One of our writing assignments for June 2015 at the Golden Pen Writers Guild was to write about…purple. So here’s what I came up with:
Murex brandaris.
You’ve likely never heard of this sea snail, but it held a treasure worth more than gold in ancient times. The seacoasts of the ancient city of Tyre emitted a constant stench from millions of these crushed and rotting shells for centuries. One tiny gland from 12,000 of the animals produced a mere 1.4 grams of this treasure—Tyrian Purple dye.

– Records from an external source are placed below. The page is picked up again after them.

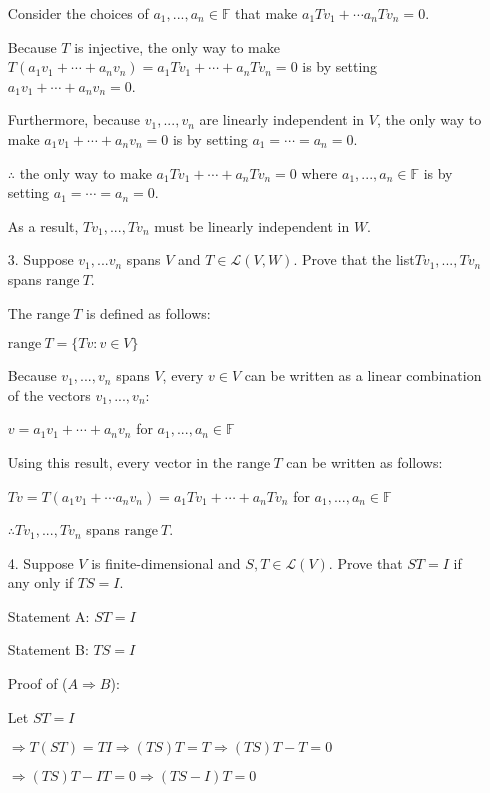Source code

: \documentclass[fleqn]{article}
\begin{document}
\begin{enumerate}[nolistsep]
			Consider the choices of $a_1,...,a_n \in \mathbb{F}$ that make $a_1Tv_1 + \cdots a_nTv_n = 0$.
			
			Because $T$ is injective, the only way to make $T(a_1v_1 + \cdots + a_nv_n) = a_1Tv_1 + \cdots + a_nTv_n = 0$ is by setting $a_1v_1 + \cdots + a_nv_n = 0$.
			
			Furthermore, because $v_1,...,v_n$ are linearly independent in $V$, the only way to make $a_1v_1 + \cdots + a_nv_n = 0$ is by setting	$a_1 = \cdots = a_n = 0$.
			
			$\therefore$ the only way to make $a_1Tv_1 + \cdots + a_nTv_n = 0$ where $a_1,...,a_n \in \mathbb{F}$ is by setting $a_1 = \cdots = a_n = 0$.
			
			As a result, $Tv_1,...,Tv_n$ must be linearly independent in $W$.
	
		\item[3.] Suppose $v_1,...v_n$ spans $V$ and $T \in \mathcal{L}(V,W)$. Prove that the list\newline $Tv_1,...,Tv_n$ spans $\text{range}\ T$.

		The $\text{range}\ T$ is defined as follows:
		
		$\text{range}\ T = \{Tv : v \in V\}$
		
		Because $v_1,...,v_n$ spans $V$, every $v \in V$ can be written as a linear combination of the vectors $v_1,...,v_n$:
		
		$v = a_1v_1 + \cdots + a_nv_n$ for $a_1,...,a_n \in \mathbb{F}$
		
		Using this result, every vector in the $\text{range}\ T$ can be written as follows:
		
		$Tv = T(a_1v_1 + \cdots a_nv_n) = a_1Tv_1 + \cdots + a_nTv_n$ for $a_1,...,a_n \in \mathbb{F}$
		
		$\therefore Tv_1,...,Tv_n$ spans $\text{range}\ T$.
		
		\item[4.] Suppose $V$ is finite-dimensional and $S,T \in \mathcal{L}(V)$. Prove that $ST = I$ if any only if $TS = I$.
		
			Statement A: $ST = I$
			
			Statement B: $TS = I$
			
			\pagebreak
			Proof of ($A \Rightarrow B$):
			
			Let $ST = I$
			
			$\Rightarrow T(ST) = TI \Rightarrow (TS)T = T \Rightarrow (TS)T - T = 0$
			
			$\Rightarrow (TS)T - IT = 0 \Rightarrow (TS - I)T = 0$
			

\end{enumerate}
\end{document}
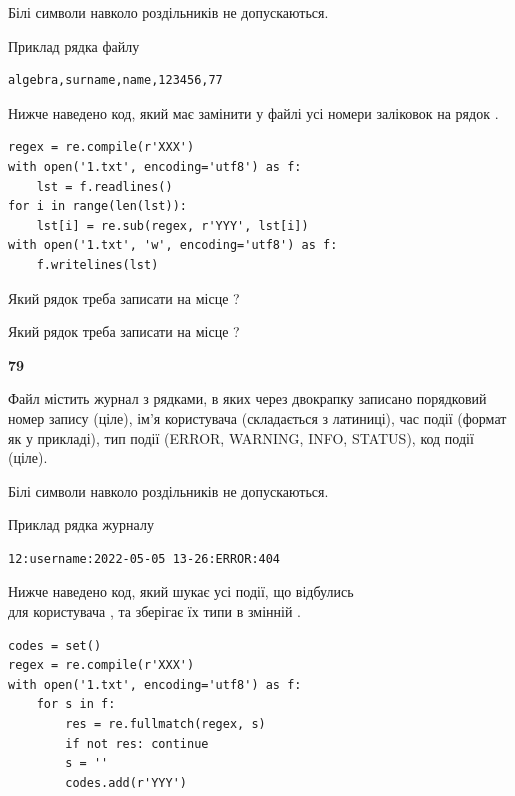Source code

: Білі символи навколо роздільників не допускаються.

Приклад рядка файлу



\begin{verbatim}
algebra,surname,name,123456,77
\end{verbatim}


Нижче наведено код, який має замінити у файлі усі номери заліковок на рядок \code{***}.



\begin{verbatim}
regex = re.compile(r'XXX')
with open('1.txt', encoding='utf8') as f:
    lst = f.readlines()
for i in range(len(lst)):
    lst[i] = re.sub(regex, r'YYY', lst[i])
with open('1.txt', 'w', encoding='utf8') as f:
    f.writelines(lst)
\end{verbatim}







Який рядок треба записати на місце  ?\par
\vspace{5mm}


Який рядок треба записати на місце  ?\par


\newpage

{\begin {center}\textbf{ 79}\end {center}}\par
Файл  містить журнал з рядками, в яких через двокрапку записано поряд\-ко\-вий номер запису (ціле), ім'я користувача (складається з латиниці), час події (фор\-мат як у прикладі), тип події (ERROR, WARNING, INFO, STATUS), код події (ціле).

Білі символи навколо роздільників не допускаються.

Приклад рядка журналу



\begin{verbatim}
12:username:2022-05-05 13-26:ERROR:404
\end{verbatim}


Нижче наведено код, який шукає усі події, що відбулись\\ для користувача , та зберігає їх типи в змінній .



\begin{verbatim}
codes = set()
regex = re.compile(r'XXX')
with open('1.txt', encoding='utf8') as f:
    for s in f:
        res = re.fullmatch(regex, s)
        if not res: continue
        s = ''
        codes.add(r'YYY')
\end{verbatim}





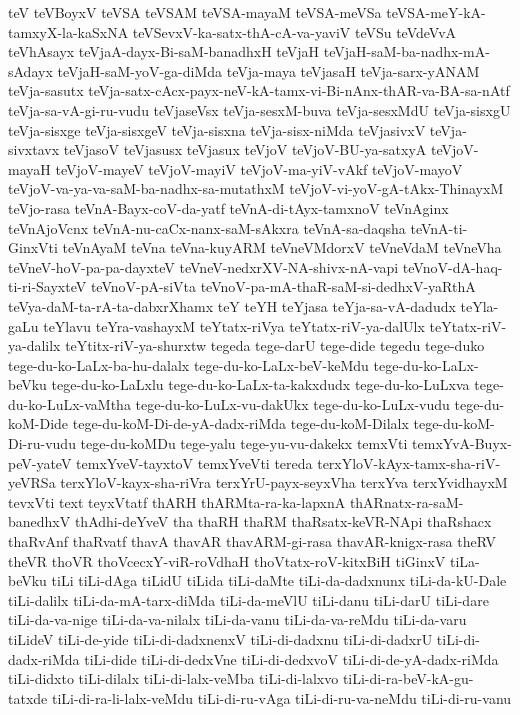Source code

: {teV
teVBoyxV
teVSA
teVSAM
teVSA-mayaM
teVSA-meVSa
teVSA-meY-kA-tamxyX-la-kaSxNA
teVSevxV-ka-satx-thA-cA-va-yaviV
teVSu
teVdeVvA
teVhAsayx
teVjaA-dayx-Bi-saM-banadhxH
teVjaH
teVjaH-saM-ba-nadhx-mA-sAdayx
teVjaH-saM-yoV-ga-diMda
teVja-maya
teVjasaH
teVja-sarx-yANAM
teVja-sasutx
teVja-satx-cAcx-payx-neV-kA-tamx-vi-Bi-nAnx-thAR-va-BA-sa-nAtf
teVja-sa-vA-gi-ru-vudu
teVjaseVsx
teVja-sesxM-buva
teVja-sesxMdU
teVja-sisxgU
teVja-sisxge
teVja-sisxgeV
teVja-sisxna
teVja-sisx-niMda
teVjasivxV
teVja-sivxtavx
teVjasoV
teVjasusx
teVjasux
teVjoV
teVjoV-BU-ya-satxyA
teVjoV-mayaH
teVjoV-mayeV
teVjoV-mayiV
teVjoV-ma-yiV-vAkf
teVjoV-mayoV
teVjoV-va-ya-va-saM-ba-nadhx-sa-mutathxM
teVjoV-vi-yoV-gA-tAkx-ThinayxM
teVjo-rasa
teVnA-Bayx-coV-da-yatf
teVnA-di-tAyx-tamxnoV
teVnAginx
teVnAjoVcnx
teVnA-nu-caCx-nanx-saM-sAkxra
teVnA-sa-daqsha
teVnA-ti-GinxVti
teVnAyaM
teVna
teVna-kuyARM
teVneVMdorxV
teVneVdaM
teVneVha
teVneV-hoV-pa-pa-dayxteV
teVneV-nedxrXV-NA-shivx-nA-vapi
teVnoV-dA-haq-ti-ri-SayxteV
teVnoV-pA-siVta
teVnoV-pa-mA-thaR-saM-si-dedhxV-yaRthA
teVya-daM-ta-rA-ta-dabxrXhamx
teY
teYH
teYjasa
teYja-sa-vA-dadudx
teYla-gaLu
teYlavu
teYra-vashayxM
teYtatx-riVya
teYtatx-riV-ya-dalUlx
teYtatx-riV-ya-dalilx
teYtitx-riV-ya-shurxtw
tegeda
tege-darU
tege-dide
tegedu
tege-duko
tege-du-ko-LaLx-ba-hu-dalalx
tege-du-ko-LaLx-beV-keMdu
tege-du-ko-LaLx-beVku
tege-du-ko-LaLxlu
tege-du-ko-LaLx-ta-kakxdudx
tege-du-ko-LuLxva
tege-du-ko-LuLx-vaMtha
tege-du-ko-LuLx-vu-dakUkx
tege-du-ko-LuLx-vudu
tege-du-koM-Dide
tege-du-koM-Di-de-yA-dadx-riMda
tege-du-koM-Dilalx
tege-du-koM-Di-ru-vudu
tege-du-koMDu
tege-yalu
tege-yu-vu-dakekx
temxVti
temxYvA-Buyx-peV-yateV
temxYveV-tayxtoV
temxYveVti
tereda
terxYloV-kAyx-tamx-sha-riV-yeVRSa
terxYloV-kayx-sha-riVra
terxYrU-payx-seyxVha
terxYva
terxYvidhayxM
tevxVti
text
teyxVtatf
thARH
thARMta-ra-ka-lapxnA
thARnatx-ra-saM-banedhxV
thAdhi-deYveV
tha
thaRH
thaRM
thaRsatx-keVR-NApi
thaRshacx
thaRvAnf
thaRvatf
thavA
thavAR
thavARM-gi-rasa
thavAR-knigx-rasa
theRV
theVR
thoVR
thoVcecxY-viR-roVdhaH
thoVtatx-roV-kitxBiH
tiGinxV
tiLa-beVku
tiLi
tiLi-dAga
tiLidU
tiLida
tiLi-daMte
tiLi-da-dadxnunx
tiLi-da-kU-Dale
tiLi-dalilx
tiLi-da-mA-tarx-diMda
tiLi-da-meVlU
tiLi-danu
tiLi-darU
tiLi-dare
tiLi-da-va-nige
tiLi-da-va-nilalx
tiLi-da-vanu
tiLi-da-va-reMdu
tiLi-da-varu
tiLideV
tiLi-de-yide
tiLi-di-dadxnenxV
tiLi-di-dadxnu
tiLi-di-dadxrU
tiLi-di-dadx-riMda
tiLi-dide
tiLi-di-dedxVne
tiLi-di-dedxvoV
tiLi-di-de-yA-dadx-riMda
tiLi-didxto
tiLi-dilalx
tiLi-di-lalx-veMba
tiLi-di-lalxvo
tiLi-di-ra-beV-kA-gu-tatxde
tiLi-di-ra-li-lalx-veMdu
tiLi-di-ru-vAga
tiLi-di-ru-va-neMdu
tiLi-di-ru-vanu
}
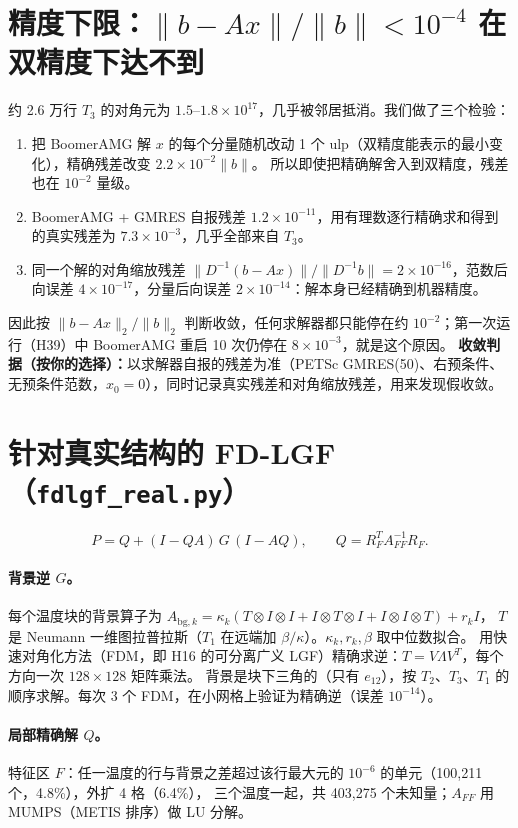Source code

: \documentclass[11pt,a4paper]{ctexart}
\begin{document}
\section{精度下限：$\|b-Ax\|/\|b\|<10^{-4}$ 在双精度下达不到}
约 2.6 万行 $T_3$ 的对角元为 $1.5$--$1.8\times10^{17}$，几乎被邻居抵消。我们做了三个检验：
\begin{enumerate}
\item 把 BoomerAMG 解 $x$ 的每个分量随机改动 1 个 ulp（双精度能表示的最小变化），精确残差改变 $2.2\times10^{-2}\|b\|$。
所以即使把精确解舍入到双精度，残差也在 $10^{-2}$ 量级。
\item BoomerAMG + GMRES 自报残差 $1.2\times10^{-11}$，用有理数逐行精确求和得到的真实残差为 $7.3\times10^{-3}$，几乎全部来自 $T_3$。
\item 同一个解的对角缩放残差 $\|D^{-1}(b-Ax)\|/\|D^{-1}b\|=2\times10^{-16}$，范数后向误差 $4\times10^{-17}$，分量后向误差 $2\times10^{-14}$：解本身已经精确到机器精度。
\end{enumerate}
因此按 $\|b-Ax\|_2/\|b\|_2$ 判断收敛，任何求解器都只能停在约 $10^{-2}$；第一次运行（H39）中 BoomerAMG 重启 10 次仍停在 $8\times10^{-3}$，就是这个原因。
\textbf{收敛判据（按你的选择）：}以求解器自报的残差为准（PETSc GMRES(50)、右预条件、无预条件范数，$x_0=0$），同时记录真实残差和对角缩放残差，用来发现假收敛。

\section{针对真实结构的 FD-LGF（\texttt{fdlgf\_real.py}）}
\[
P=Q+(I-QA)\,G\,(I-AQ),\qquad Q=R_F^{T}A_{FF}^{-1}R_F .
\]
\paragraph{背景逆 $G$。}每个温度块的背景算子为 $A_{\mathrm{bg},k}=\kappa_k(T\otimes I\otimes I+I\otimes T\otimes I+I\otimes I\otimes T)+r_k I$，
$T$ 是 Neumann 一维图拉普拉斯（$T_1$ 在远端加 $\beta/\kappa$）。$\kappa_k,r_k,\beta$ 取中位数拟合。
用快速对角化方法（FDM，即 H16 的可分离广义 LGF）精确求逆：$T=V\Lambda V^T$，每个方向一次 $128\times128$ 矩阵乘法。
背景是块下三角的（只有 $e_{12}$），按 $T_2$、$T_3$、$T_1$ 的顺序求解。每次 3 个 FDM，在小网格上验证为精确逆（误差 $10^{-14}$）。
\paragraph{局部精确解 $Q$。}特征区 $F$：任一温度的行与背景之差超过该行最大元的 $10^{-6}$ 的单元（100,211 个，4.8\%），外扩 4 格（6.4\%），
三个温度一起，共 403,275 个未知量；$A_{FF}$ 用 MUMPS（METIS 排序）做 LU 分解。
\end{document}
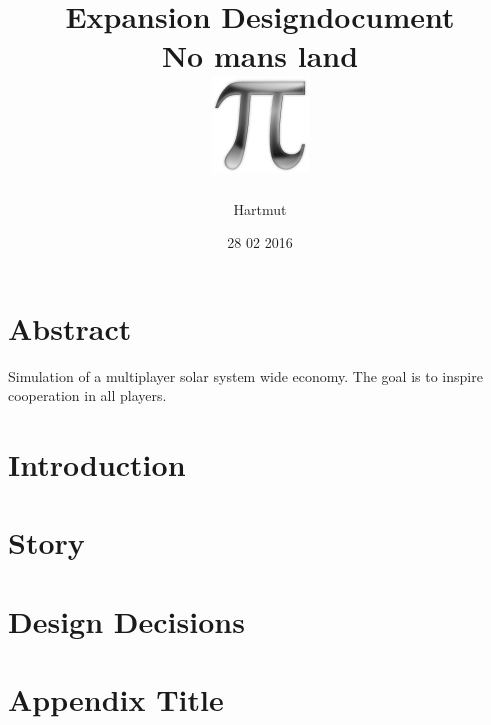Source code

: \documentclass[a4paper,10pt]{book}
\title{
	{Expansion Designdocument}\\
	{\large No mans land}\\
	{\includegraphics{pi-black.png}}
}
\author{Hartmut}
\date{28 02 2016}
\begin{document}
\maketitle

\chapter*{Abstract}
Simulation of a multiplayer solar system wide economy. The goal is to inspire cooperation in all players.

\tableofcontents
\chapter{Introduction}

\chapter{Story}


\chapter{Design Decisions}


\appendix
\chapter{Appendix Title}

\end{document}

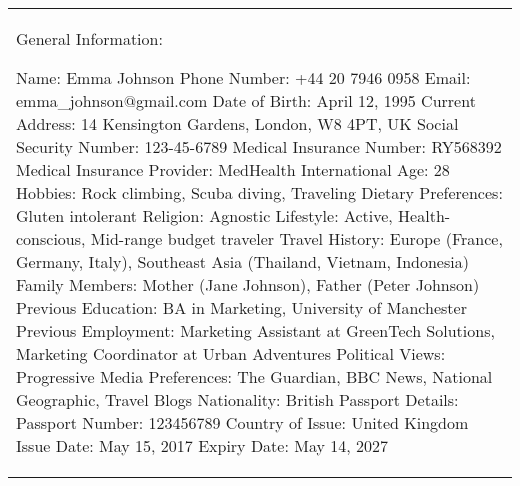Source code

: \begin{table*}[!ht]
    \centering
    \begin{tabular}{p{}}
    \toprule
    \toprule
    General Information: \newline

    Name: Emma Johnson \newline
    Phone Number: +44 20 7946 0958 \newline 
    Email: emma\_johnson$@$gmail.com \newline 
    Date of Birth: April 12, 1995 \newline 
    Current Address: 14 Kensington Gardens, London, W8 4PT, UK \newline 
    Social Security Number: 123-45-6789 \newline 
    Medical Insurance Number: RY568392 \newline
    Medical Insurance Provider: MedHealth International \newline
    Age: 28 \newline 
    Hobbies: Rock climbing, Scuba diving, Traveling \newline
    Dietary Preferences: Gluten intolerant \newline
    Religion: Agnostic \newline
    Lifestyle: Active, Health-conscious, Mid-range budget traveler \newline
    Travel History: Europe (France, Germany, Italy), Southeast Asia (Thailand, Vietnam, Indonesia) \newline
    Family Members: Mother (Jane Johnson), Father (Peter Johnson) \newline
    Previous Education: BA in Marketing, University of Manchester \newline
    Previous Employment: Marketing Assistant at GreenTech Solutions, Marketing Coordinator at Urban Adventures \newline
    Political Views: Progressive \newline
    Media Preferences: The Guardian, BBC News, National Geographic, Travel Blogs \newline
    Nationality: British \newline
    Passport Details: \newline
        Passport Number: 123456789 \newline 
        Country of Issue: United Kingdom \newline
        Issue Date: May 15, 2017 \newline
        Expiry Date: May 14, 2027  \newline 


\end{tabular}
\end{table*}

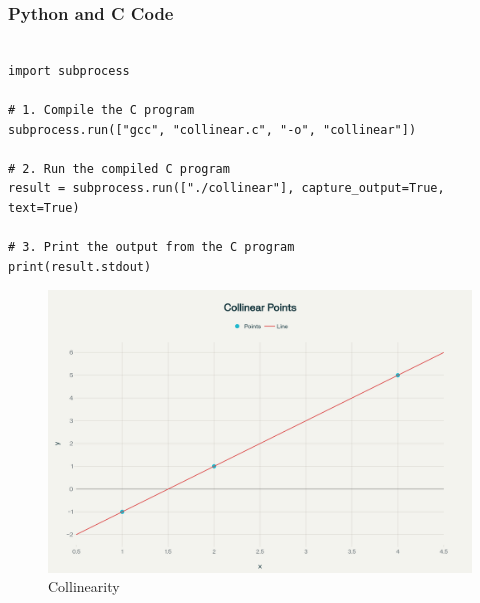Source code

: \documentclass{beamer}
\begin{document}
\begin{frame}[fragile]
\frametitle{Python and C Code}

\begin{lstlisting}

import subprocess

# 1. Compile the C program
subprocess.run(["gcc", "collinear.c", "-o", "collinear"])

# 2. Run the compiled C program
result = subprocess.run(["./collinear"], capture_output=True, text=True)

# 3. Print the output from the C program
print(result.stdout)

\end{lstlisting}

\end{frame}

\begin{figure}
    \centering
    \includegraphics[width=0.8\columnwidth]{figs/fig.png}
    \caption{Collinearity}
    \label{fig:placeholder}
\end{figure}
\end{document}
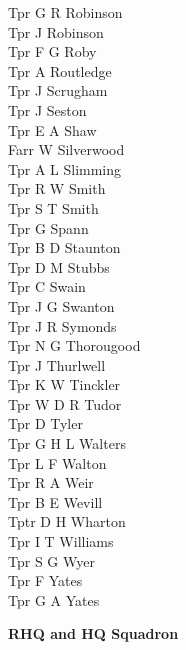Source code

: \begin{multicols}{3}
  Tpr G R Robinson \\
  Tpr J Robinson \\
  Tpr F G Roby \\
  Tpr A Routledge \\
  Tpr J Scrugham \\
  Tpr J Seston \\
  Tpr E A Shaw \\
  Farr W Silverwood \\
  Tpr A L Slimming \\
  Tpr R W Smith \\
  Tpr S T Smith \\
  Tpr G Spann \\
  Tpr B D Staunton \\
  Tpr D M Stubbs \\
  Tpr C Swain \\
  Tpr J G Swanton \\
  Tpr J R Symonds \\
  Tpr N G Thorougood \\
  Tpr J Thurlwell \\
  Tpr K W Tinckler \\
  Tpr W D R Tudor \\
  Tpr D Tyler \\
  Tpr G H L Walters \\
  Tpr L F Walton \\
  Tpr R A Weir \\
  Tpr B E Wevill \\
  Tptr D H Wharton \\
  Tpr I T Williams \\
  Tpr S G Wyer \\
  Tpr F Yates \\
  Tpr G A Yates \\
\end{multicols}

\pagebreak

\vspace*{20mm}

\begin{center}
  \Large
  \textbf{RHQ and HQ Squadron}
\end{center}  

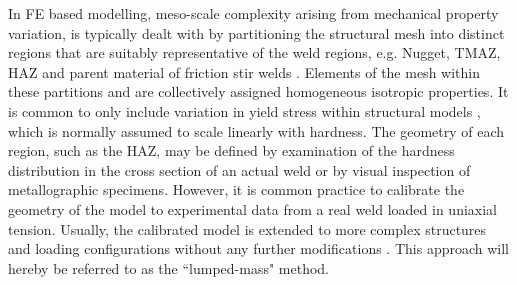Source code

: In FE based modelling, meso-scale complexity arising from mechanical property variation, is typically dealt with by partitioning the structural mesh into distinct regions that are suitably representative of the weld regions, e.g. Nugget, TMAZ, HAZ and parent material of friction stir welds \cite{McWilliams2013,Grujicic2011}. Elements of the mesh within these partitions and are collectively assigned homogeneous isotropic properties.
It is common to only include variation in yield stress within  structural models
, which is normally assumed to scale linearly with hardness. The geometry of each region, such as the HAZ, may be defined by examination of the hardness distribution in the cross section of an actual weld or by visual inspection of metallographic specimens. However, it is common practice to calibrate the geometry of the model to experimental data from a real weld loaded in uniaxial tension. Usually, the calibrated model is extended to more complex structures and loading configurations without any further modifications \cite{McWilliams2013,Grujicic2011a}. This approach will hereby be referred to as the ``lumped-mass" method. 

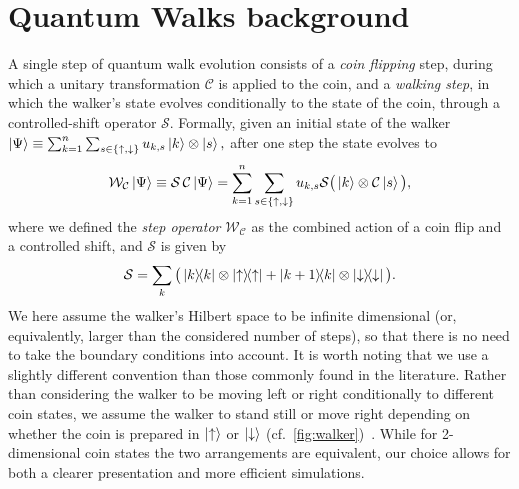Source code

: \section{Quantum Walks background}
A single step of quantum walk evolution consists of a \emph{coin flipping} step, during which a unitary { transformation} $\mathcal C$ is applied to the coin, and a \emph{walking step}, in which the walker's state evolves conditionally to the state of the coin, through a controlled-shift operator $\mathcal S$.
Formally, given an initial state of the walker
$
	\ket\Psi \equiv \sum_{k=1}^n \sum_{s\in\{\uparrow,\downarrow\}}
	u_{k,s} \ket{k} \otimes \ket{s},
$
after one step the state evolves to
\begin{equation}
	\mathcal W_{\mathcal C} \ket\Psi \equiv
	\mathcal S \,\mathcal C \ket\Psi
	= \sum_{k=1}^n \sum_{s\in\{\uparrow,\downarrow\}}
	u_{k,s}
	\mathcal S \big( \ket{k} \otimes \mathcal C \ket{s} \big),
	\label{eq:step_operator_definition}
\end{equation}
where we defined the \emph{step operator} $\mathcal W_{\mathcal C}$ as the combined action of a coin flip and a controlled shift, and $\mathcal S$ is given by
\begin{equation}
	\mathcal S =
	\sum_k \big(
		\ketbra{k}{k} \otimes \ketbra{\uparrow}{\uparrow}
		+
		\ketbra{k + 1}{k} \otimes \ketbra{\downarrow}{\downarrow}
	\big).
	\label{eq:controlled_shift_operator}
\end{equation}
We here assume the walker's Hilbert space to be infinite dimensional (or, equivalently, larger than the considered number of steps), so that there is no need to take the boundary conditions into account.
It is worth noting that we use a slightly different convention than those commonly found in the literature. Rather than considering the walker to be moving left or right conditionally to different coin states, we assume the walker to stand still or move right depending on whether the coin is prepared in $\ket{\uparrow}$ or $\ket{\downarrow}$ (cf.~\cref{fig:walker})~\cite{hoyer2009faster, montero2013unidirectional,montero2015quantum}.
While for 2-dimensional coin states the two arrangements are equivalent, our choice allows for both a clearer presentation and more efficient simulations.


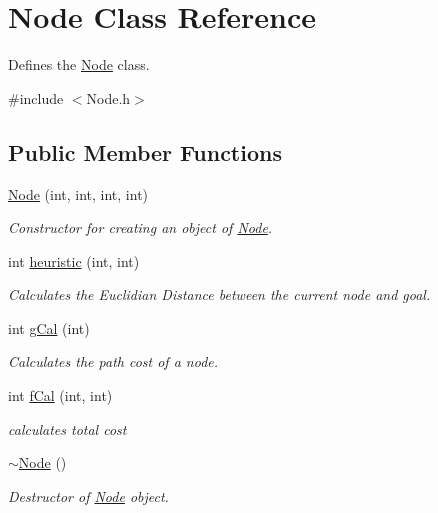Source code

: \hypertarget{classNode}{}\section{Node Class Reference}
\label{classNode}


Defines the \hyperlink{classNode}{Node} class.  




{\ttfamily \#include $<$Node.\+h$>$}

\subsection*{Public Member Functions}
\begin{DoxyCompactItemize}
\item 
\hyperlink{classNode_ae024f3b6f5de061d2c4217694191a588}{Node} (int, int, int, int)
\begin{DoxyCompactList}\small\item\em Constructor for creating an object of \hyperlink{classNode}{Node}. \end{DoxyCompactList}\item 
int \hyperlink{classNode_aab7e2a290b16052153e68f2c45957cab}{heuristic} (int, int)
\begin{DoxyCompactList}\small\item\em Calculates the Euclidian Distance between the current node and goal. \end{DoxyCompactList}\item 
int \hyperlink{classNode_abbad479d38bd75d58161d20ccf2dda40}{g\+Cal} (int)
\begin{DoxyCompactList}\small\item\em Calculates the path cost of a node. \end{DoxyCompactList}\item 
int \hyperlink{classNode_a7408eba08654dabf91908cf129ed2864}{f\+Cal} (int, int)
\begin{DoxyCompactList}\small\item\em calculates total cost \end{DoxyCompactList}\item 
\hyperlink{classNode_aa0840c3cb5c7159be6d992adecd2097c}{$\sim$\+Node} ()\hypertarget{classNode_aa0840c3cb5c7159be6d992adecd2097c}{}\label{classNode_aa0840c3cb5c7159be6d992adecd2097c}

\begin{DoxyCompactList}\small\item\em Destructor of \hyperlink{classNode}{Node} object. \end{DoxyCompactList}\end{DoxyCompactItemize}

Known to Greeks as πορφύρα (porphyra) and to the Romans by its latin name purpura, such a rarity was inevitably reserved for the powerful. In ancient Rome it was the color of magistrates, senators and later on the emperors, and sumptuary laws continued to restrict its use for centuries. Until the fall and sack of Constantinople during the calamitous Fourth Crusade in 1204 AD, tight controls and lavish subsidies ensured its provision to the Byzantine court to dye their silks; a child born to a reigning Byzantine emperor was given the soubriquet porphyrogenitos—“born in the purple.” Always the mark of eastern royalty, it was virtually unobtainable in the West which turned instead to vermillion dyes for their royal crimson colors.
Ancient writings by no less illustrious authors than Aristotle and Pliny the Elder gave varying accounts of how this magical color was produced. Unlike most other natural dyes, purple actually became brighter and more beautiful as it aged, adding even more to its value and allure. Ancient mythographers even attributed its discovery to none other than the great hero Heracles himself; actually, his dog whose mouth had been stained purple by chewing on snail shells along the seashore.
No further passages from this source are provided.